Background
Our goal is to help increase the number of answers to a simple question: How can I reliably get from home to work (or school, gym, the theatre etc) and back?
Our first step in this direction is to make ridesharing a real option for users. RideCell makes ridesharing:
- Safer: by matching you only with people in your social or professional network.
- Easier: by making finding a ride or rider nearest to you as easy as a single click on your phone or computer.
- More flexible: by allowing you to find partners in real time which would let you ride in to work with one partner and return with another.
- Cheaper: by automatically sharing costs between the rider and the driver, you save an average of $227 per month!
- Greener: by saving hundreds of gallons of gas per year for every RideCell user, reducing carbon emissions and reducing our dependence on foreign oil.
By automated data exchange, tracking, filtering, and monitoring, RideCell creates an environment of trust for the users.

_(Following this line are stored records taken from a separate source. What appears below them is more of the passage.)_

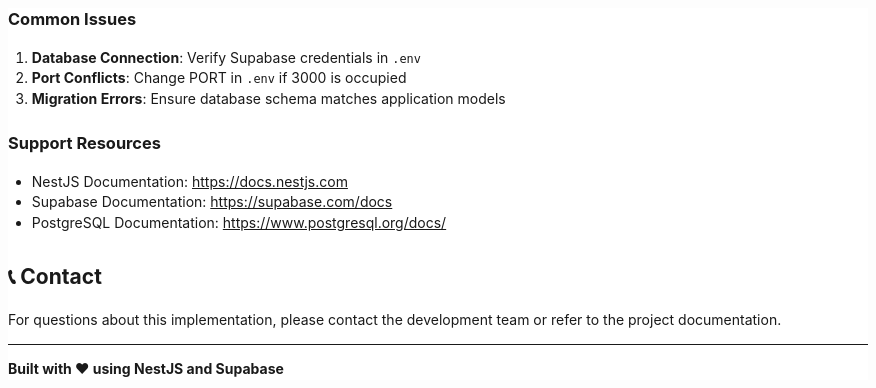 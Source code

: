### Common Issues

1. **Database Connection**: Verify Supabase credentials in `.env`
2. **Port Conflicts**: Change PORT in `.env` if 3000 is occupied
3. **Migration Errors**: Ensure database schema matches application models

### Support Resources
- NestJS Documentation: https://docs.nestjs.com
- Supabase Documentation: https://supabase.com/docs
- PostgreSQL Documentation: https://www.postgresql.org/docs/

## 📞 Contact

For questions about this implementation, please contact the development team or refer to the project documentation.

---

**Built with ❤️ using NestJS and Supabase** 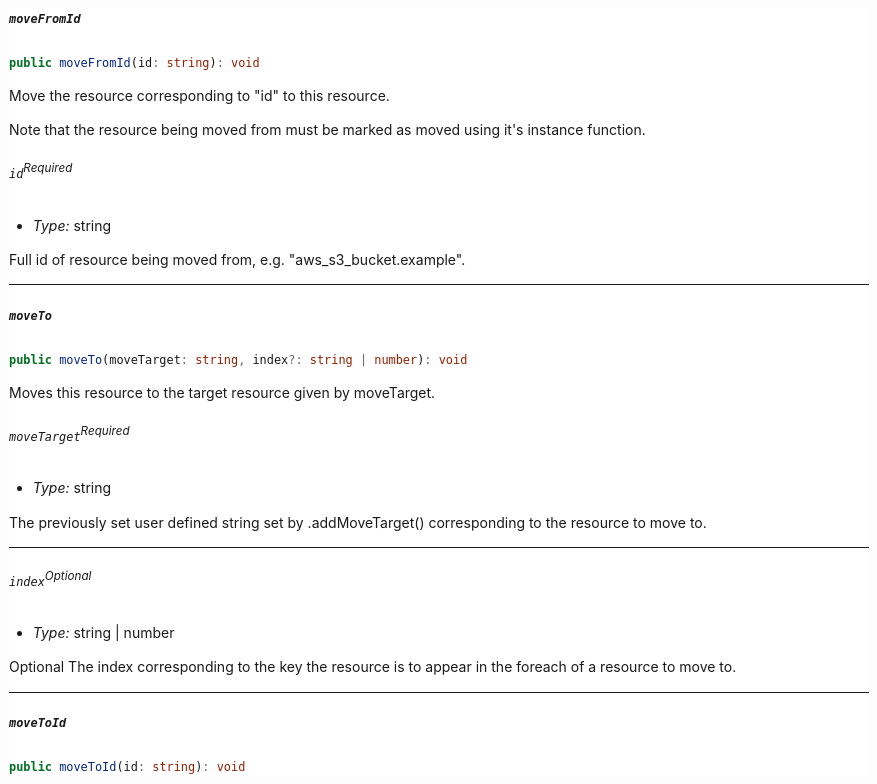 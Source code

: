 
##### `moveFromId` <a name="moveFromId" id="@cdktf/provider-github.membership.Membership.moveFromId"></a>

```typescript
public moveFromId(id: string): void
```

Move the resource corresponding to "id" to this resource.

Note that the resource being moved from must be marked as moved using it's instance function.

###### `id`<sup>Required</sup> <a name="id" id="@cdktf/provider-github.membership.Membership.moveFromId.parameter.id"></a>

- *Type:* string

Full id of resource being moved from, e.g. "aws_s3_bucket.example".

---

##### `moveTo` <a name="moveTo" id="@cdktf/provider-github.membership.Membership.moveTo"></a>

```typescript
public moveTo(moveTarget: string, index?: string | number): void
```

Moves this resource to the target resource given by moveTarget.

###### `moveTarget`<sup>Required</sup> <a name="moveTarget" id="@cdktf/provider-github.membership.Membership.moveTo.parameter.moveTarget"></a>

- *Type:* string

The previously set user defined string set by .addMoveTarget() corresponding to the resource to move to.

---

###### `index`<sup>Optional</sup> <a name="index" id="@cdktf/provider-github.membership.Membership.moveTo.parameter.index"></a>

- *Type:* string | number

Optional The index corresponding to the key the resource is to appear in the foreach of a resource to move to.

---

##### `moveToId` <a name="moveToId" id="@cdktf/provider-github.membership.Membership.moveToId"></a>

```typescript
public moveToId(id: string): void
```
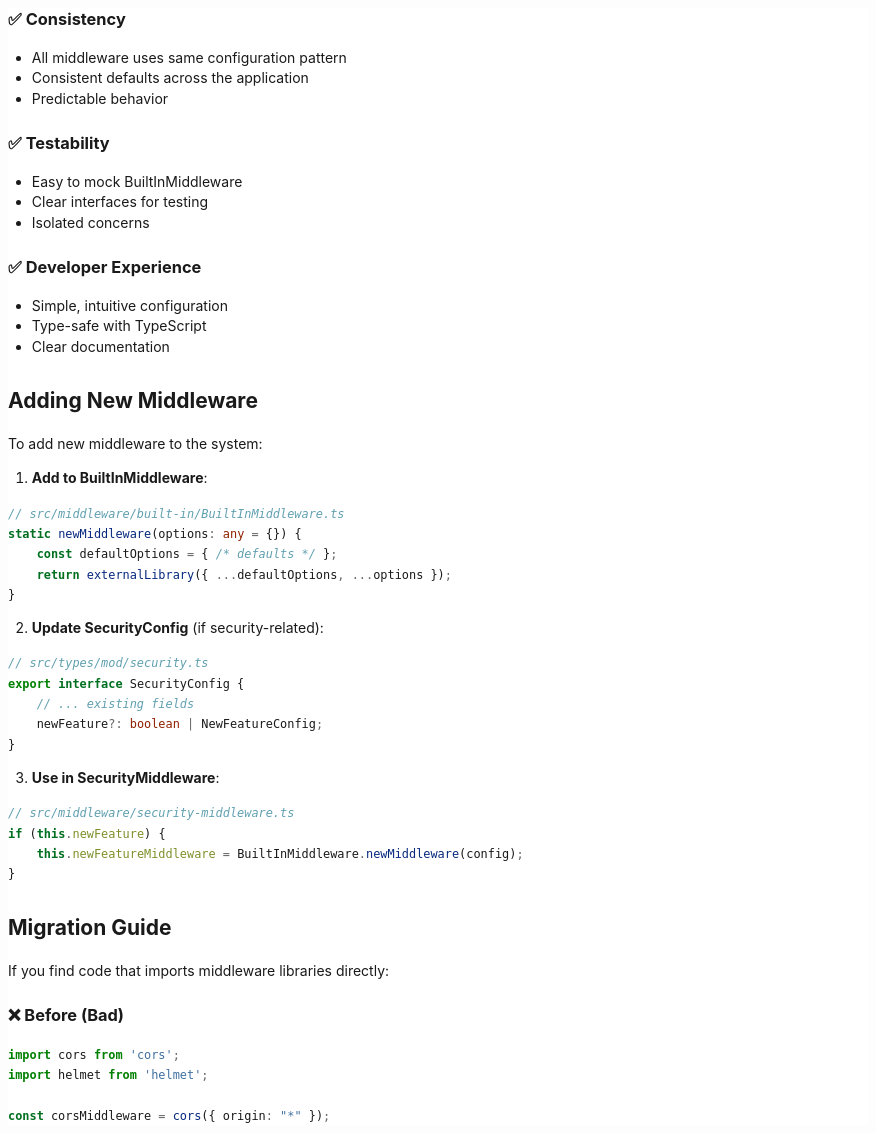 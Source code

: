### ✅ Consistency
- All middleware uses same configuration pattern
- Consistent defaults across the application
- Predictable behavior

### ✅ Testability
- Easy to mock BuiltInMiddleware
- Clear interfaces for testing
- Isolated concerns

### ✅ Developer Experience
- Simple, intuitive configuration
- Type-safe with TypeScript
- Clear documentation

## Adding New Middleware

To add new middleware to the system:

1. **Add to BuiltInMiddleware**:
```typescript
// src/middleware/built-in/BuiltInMiddleware.ts
static newMiddleware(options: any = {}) {
    const defaultOptions = { /* defaults */ };
    return externalLibrary({ ...defaultOptions, ...options });
}
```

2. **Update SecurityConfig** (if security-related):
```typescript
// src/types/mod/security.ts
export interface SecurityConfig {
    // ... existing fields
    newFeature?: boolean | NewFeatureConfig;
}
```

3. **Use in SecurityMiddleware**:
```typescript
// src/middleware/security-middleware.ts
if (this.newFeature) {
    this.newFeatureMiddleware = BuiltInMiddleware.newMiddleware(config);
}
```

## Migration Guide

If you find code that imports middleware libraries directly:

### ❌ Before (Bad)
```typescript
import cors from 'cors';
import helmet from 'helmet';

const corsMiddleware = cors({ origin: "*" });
```
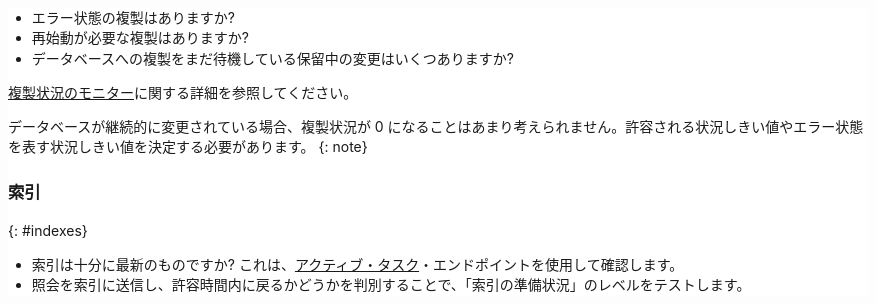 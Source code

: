 * エラー状態の複製はありますか?
* 再始動が必要な複製はありますか?
* データベースへの複製をまだ待機している保留中の変更はいくつありますか?

[複製状況のモニター](/docs/services/Cloudant?topic=cloudant-advanced-replication#replication-status)に関する詳細を参照してください。

データベースが継続的に変更されている場合、複製状況が 0 になることはあまり考えられません。許容される状況しきい値やエラー状態を表す状況しきい値を決定する必要があります。
{: note}

### 索引
{: #indexes}

* 索引は十分に最新のものですか?
  これは、[アクティブ・タスク](/docs/services/Cloudant?topic=cloudant-active-tasks#active-tasks)・エンドポイントを使用して確認します。
* 照会を索引に送信し、許容時間内に戻るかどうかを判別することで、「索引の準備状況」のレベルをテストします。
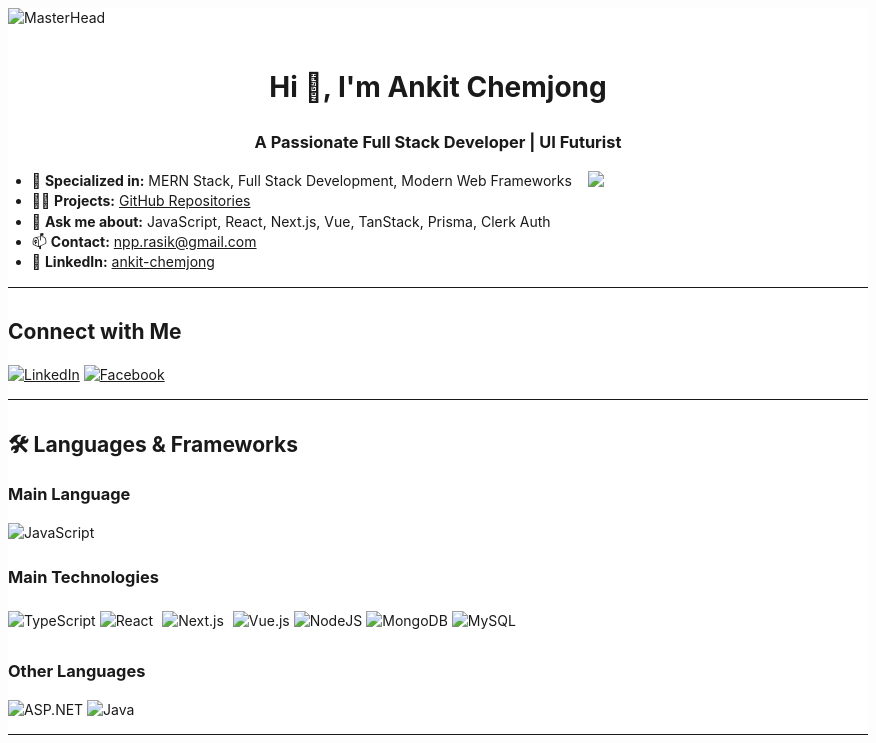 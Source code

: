 ![MasterHead](https://encrypted-tbn0.gstatic.com/images?q=tbn:ANd9GcTXfX7QEFTGW2ChG_mn_uw6-vpIHBp94q4KDw&s)

<h1 align="center">Hi 👋, I'm Ankit Chemjong</h1>
<h3 align="center">A Passionate Full Stack Developer | UI Futurist</h3>

<img align="right" width="280" src="https://i.pinimg.com/originals/a0/02/a3/a002a3e51a2adc85d6c0a4684892e743.gif" />

- 🌱 **Specialized in:** MERN Stack, Full Stack Development, Modern Web Frameworks  
- 👨‍💻 **Projects:** [GitHub Repositories](https://github.com/AnkitChemjong?tab=repositories)  
- 💬 **Ask me about:** JavaScript, React, Next.js, Vue, TanStack, Prisma, Clerk Auth  
- 📫 **Contact:** npp.rasik@gmail.com  
- 📄 **LinkedIn:** [ankit-chemjong](https://www.linkedin.com/in/ankit-chemjong)  

---

## Connect with Me

[![LinkedIn](https://img.shields.io/badge/-LinkedIn-blue?logo=linkedin&style=for-the-badge)](https://linkedin.com/in/ankit-chemjong) 
[![Facebook](https://img.shields.io/badge/-Facebook-blue?logo=facebook&style=for-the-badge)](https://fb.com/rasik-chemjong)  

---

## 🛠 Languages & Frameworks

### Main Language
<p align="left">
  <img alt="JavaScript" src="https://raw.githubusercontent.com/devicons/devicon/master/icons/javascript/javascript-original.svg" width="60" height="60"/>
</p>

### Main Technologies
<p align="left">
  <img alt="TypeScript" src="https://raw.githubusercontent.com/devicons/devicon/master/icons/typescript/typescript-original.svg" width="50" height="50"/>
  <img alt="React" src="https://raw.githubusercontent.com/devicons/devicon/master/icons/react/react-original-wordmark.svg" width="50" height="50"/>
  <img alt="Next.js" src="https://raw.githubusercontent.com/devicons/devicon/master/icons/nextjs/nextjs-original-wordmark.svg" width="50" height="50" style="background:white; padding:5px; border-radius:5px"/>
  <img alt="Vue.js" src="https://raw.githubusercontent.com/devicons/devicon/master/icons/vuejs/vuejs-original-wordmark.svg" width="50" height="50"/>
  <img alt="NodeJS" src="https://raw.githubusercontent.com/devicons/devicon/master/icons/nodejs/nodejs-original-wordmark.svg" width="40" height="40"/>
  <img alt="MongoDB" src="https://raw.githubusercontent.com/devicons/devicon/master/icons/mongodb/mongodb-original-wordmark.svg" width="40" height="40"/>
  <img alt="MySQL" src="https://raw.githubusercontent.com/devicons/devicon/master/icons/mysql/mysql-original-wordmark.svg" width="40" height="40"/>
</p>

### Other Languages
<p align="left">
  <img alt="ASP.NET" src="https://encrypted-tbn0.gstatic.com/images?q=tbn:ANd9GcS3ogzjtbw9BR2kvN88btLRfK3Ffc9p3dVcNQ&s" width="40" height="40"/>
  <img alt="Java" src="https://raw.githubusercontent.com/devicons/devicon/master/icons/java/java-original.svg" width="40" height="40"/>
</p>

--- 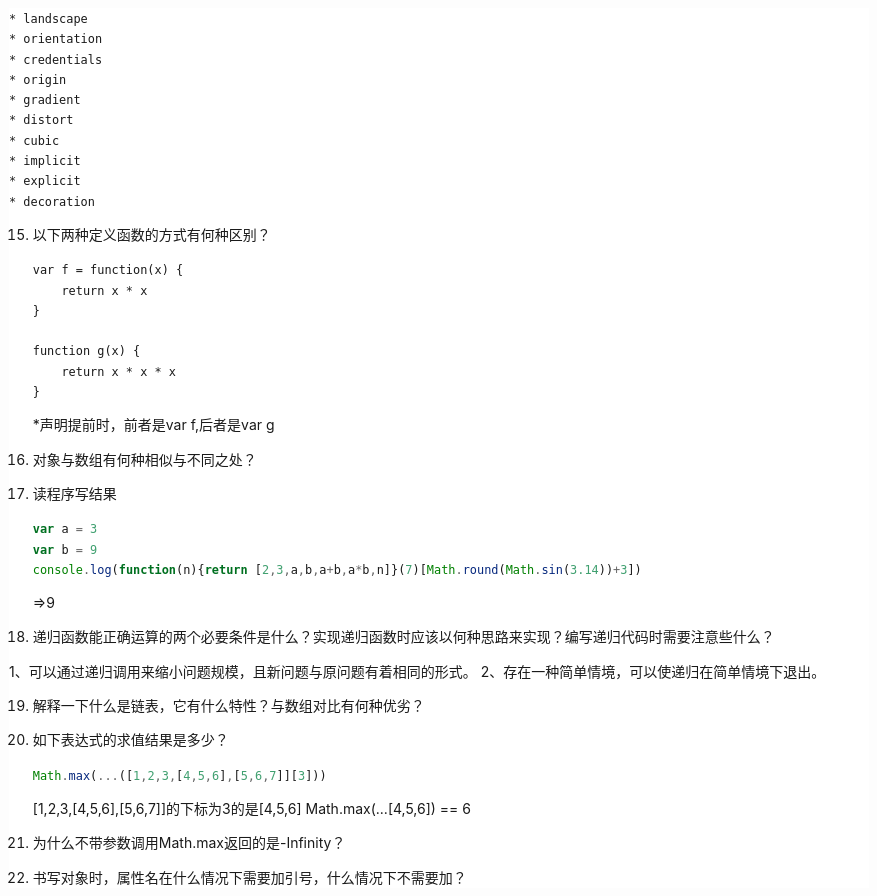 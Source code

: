     * landscape
    * orientation
    * credentials
    * origin
    * gradient
    * distort
    * cubic
    * implicit
    * explicit
    * decoration

15. 以下两种定义函数的方式有何种区别？
    ```
    var f = function(x) {
        return x * x
    }

    function g(x) {
        return x * x * x
    }
    ```

    *声明提前时，前者是var f,后者是var g

16. 对象与数组有何种相似与不同之处？



17. 读程序写结果
    ```js
    var a = 3
    var b = 9
    console.log(function(n){return [2,3,a,b,a+b,a*b,n]}(7)[Math.round(Math.sin(3.14))+3])
    ```
    =>9

18. 递归函数能正确运算的两个必要条件是什么？实现递归函数时应该以何种思路来实现？编写递归代码时需要注意些什么？

1、可以通过递归调用来缩小问题规模，且新问题与原问题有着相同的形式。
2、存在一种简单情境，可以使递归在简单情境下退出。

19. 解释一下什么是链表，它有什么特性？与数组对比有何种优劣？



20. 如下表达式的求值结果是多少？
    ```js
    Math.max(...([1,2,3,[4,5,6],[5,6,7]][3]))
    ```
    [1,2,3,[4,5,6],[5,6,7]]的下标为3的是[4,5,6]
    Math.max(...[4,5,6]) == 6

21. 为什么不带参数调用Math.max返回的是-Infinity？



22. 书写对象时，属性名在什么情况下需要加引号，什么情况下不需要加？


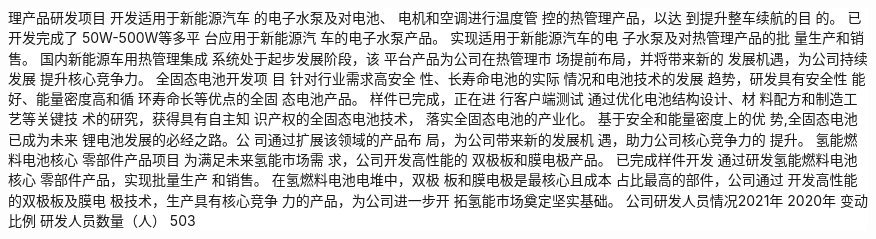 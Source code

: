 理产品研发项目
开发适用于新能源汽车
的电子水泵及对电池、
电机和空调进行温度管
控的热管理产品，以达
到提升整车续航的目
的。
已开发完成了
50W-500W等多平
台应用于新能源汽
车的电子水泵产品。
实现适用于新能源汽车的电
子水泵及对热管理产品的批
量生产和销售。
国内新能源车用热管理集成
系统处于起步发展阶段，该
平台产品为公司在热管理市
场提前布局，并将带来新的
发展机遇，为公司持续发展
提升核心竞争力。
全固态电池开发项
目
针对行业需求高安全
性、长寿命电池的实际
情况和电池技术的发展
趋势，研发具有安全性
能好、能量密度高和循
环寿命长等优点的全固
态电池产品。
样件已完成，正在进
行客户端测试
通过优化电池结构设计、材
料配方和制造工艺等关键技
术的研究，获得具有自主知
识产权的全固态电池技术，
落实全固态电池的产业化。
基于安全和能量密度上的优
势,全固态电池已成为未来
锂电池发展的必经之路。公
司通过扩展该领域的产品布
局，为公司带来新的发展机
遇，助力公司核心竞争力的
提升。
氢能燃料电池核心
零部件产品项目
为满足未来氢能市场需
求，公司开发高性能的
双极板和膜电极产品。
已完成样件开发
通过研发氢能燃料电池核心
零部件产品，实现批量生产
和销售。
在氢燃料电池电堆中，双极
板和膜电极是最核心且成本
占比最高的部件，公司通过
开发高性能的双极板及膜电
极技术，生产具有核心竞争
力的产品，为公司进一步开
拓氢能市场奠定坚实基础。
公司研发人员情况2021年
2020年
变动比例
研发人员数量（人）
503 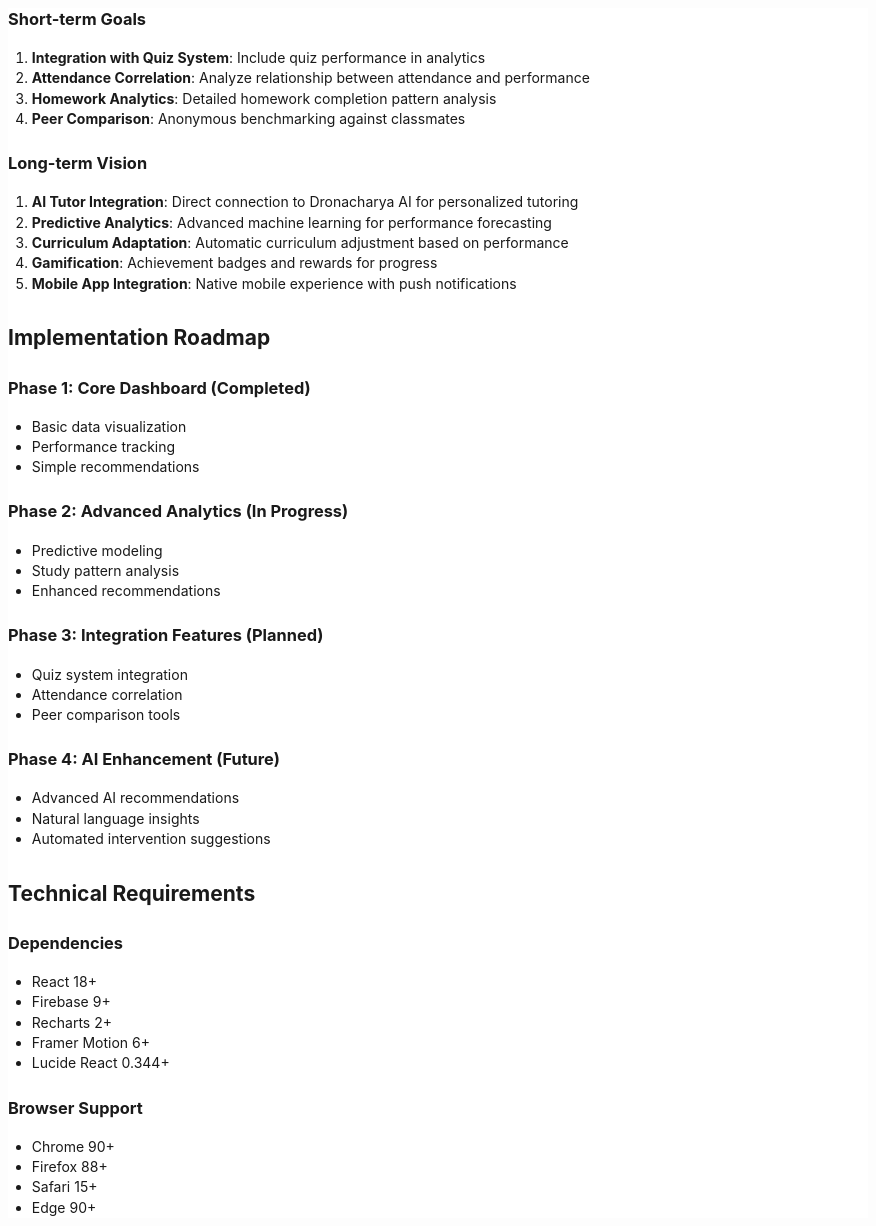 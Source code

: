 ### Short-term Goals
1. **Integration with Quiz System**: Include quiz performance in analytics
2. **Attendance Correlation**: Analyze relationship between attendance and performance
3. **Homework Analytics**: Detailed homework completion pattern analysis
4. **Peer Comparison**: Anonymous benchmarking against classmates

### Long-term Vision
1. **AI Tutor Integration**: Direct connection to Dronacharya AI for personalized tutoring
2. **Predictive Analytics**: Advanced machine learning for performance forecasting
3. **Curriculum Adaptation**: Automatic curriculum adjustment based on performance
4. **Gamification**: Achievement badges and rewards for progress
5. **Mobile App Integration**: Native mobile experience with push notifications

## Implementation Roadmap

### Phase 1: Core Dashboard (Completed)
- Basic data visualization
- Performance tracking
- Simple recommendations

### Phase 2: Advanced Analytics (In Progress)
- Predictive modeling
- Study pattern analysis
- Enhanced recommendations

### Phase 3: Integration Features (Planned)
- Quiz system integration
- Attendance correlation
- Peer comparison tools

### Phase 4: AI Enhancement (Future)
- Advanced AI recommendations
- Natural language insights
- Automated intervention suggestions

## Technical Requirements

### Dependencies
- React 18+
- Firebase 9+
- Recharts 2+
- Framer Motion 6+
- Lucide React 0.344+

### Browser Support
- Chrome 90+
- Firefox 88+
- Safari 15+
- Edge 90+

Real-time communications also eliminate the uncertainty of vehicle arrival time. On the back end, RideCell stores trip logs for transactional and subsidy purposes. Automated, real-time transactions may include rider/driver cost sharing,transit payments, employer reimbursements, subsidy reporting, or other forms of e-commerce.
Very soon we plan to extend our real time, location aware system to support public transport (MARTA), Zipcar and private transit (Stinger shuttles) - so you can choose the mode of transit easiest and most suitable for you.
History
Congestion relief has been a lifelong passion of RideCell's Founder, Dr. Steve Dickerson, Professor Emeritus GA Tech. Early on he envisioned the traffic problems that would come to define Atlanta and 1975 Dr. Dickerson initiated the first U.S. community based vanpool operation and brought car sharing to the Tech campus a year later.
In 1990 Dr. Dickerson commercialized a machine vision system based on his patented research in automation. The entity was incorporated as Dickerson Vision Technologies (acquired by Cognex Corp. .CGNX. in 2005). In 2001, applying the same automation techniques that took DVT to a multi-million dollar success, he patented a way to tear down the barriers to multi-mode transit by integrating the then emerging technologies behind mobility, transit, and banking. It would take nine years for prevailing technology to catch-up with his vision of real-time ridesharing and transit matching.
Inspired by his vision and believing the timing to build an innovative solution was right, Dave Kaufman (CEO), a Georgia Tech alumnus, joined Dr. Dickerson in his efforts in 2008.